» **What you will do**: Each line from the one holding "This function is available since SDL 3.0.0." to the end of the data below must be output verbatim, with no other lines.

[Start of Attachment]

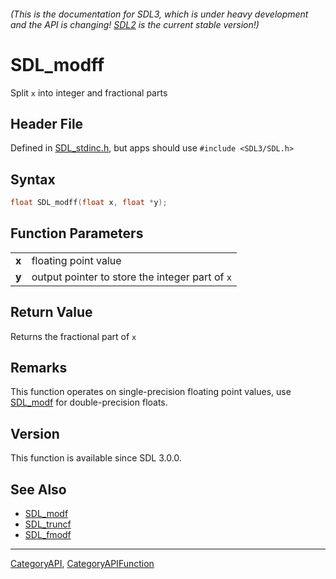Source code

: ###### (This is the documentation for SDL3, which is under heavy development and the API is changing! [SDL2](https://wiki.libsdl.org/SDL2/) is the current stable version!)
# SDL_modff

Split `x` into integer and fractional parts

## Header File

Defined in [SDL_stdinc.h](https://github.com/libsdl-org/SDL/blob/main/include/SDL3/SDL_stdinc.h), but apps should use `#include <SDL3/SDL.h>`

## Syntax

```c
float SDL_modff(float x, float *y);

```

## Function Parameters

|           |                                                 |
| --------- | ----------------------------------------------- |
| **x**     | floating point value                            |
| **y**     | output pointer to store the integer part of `x` |

## Return Value

Returns the fractional part of `x`

## Remarks

This function operates on single-precision floating point values, use
[SDL_modf](SDL_modf) for double-precision floats.

## Version

This function is available since SDL 3.0.0.

## See Also

* [SDL_modf](SDL_modf)
* [SDL_truncf](SDL_truncf)
* [SDL_fmodf](SDL_fmodf)

----
[CategoryAPI](CategoryAPI), [CategoryAPIFunction](CategoryAPIFunction)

[End of Attachment]

» **The completed task**:
This function is available since SDL 3.0.0.

## See Also

* [SDL_modf](SDL_modf)
* [SDL_truncf](SDL_truncf)
* [SDL_fmodf](SDL_fmodf)

----
[CategoryAPI](CategoryAPI), [CategoryAPIFunction](CategoryAPIFunction)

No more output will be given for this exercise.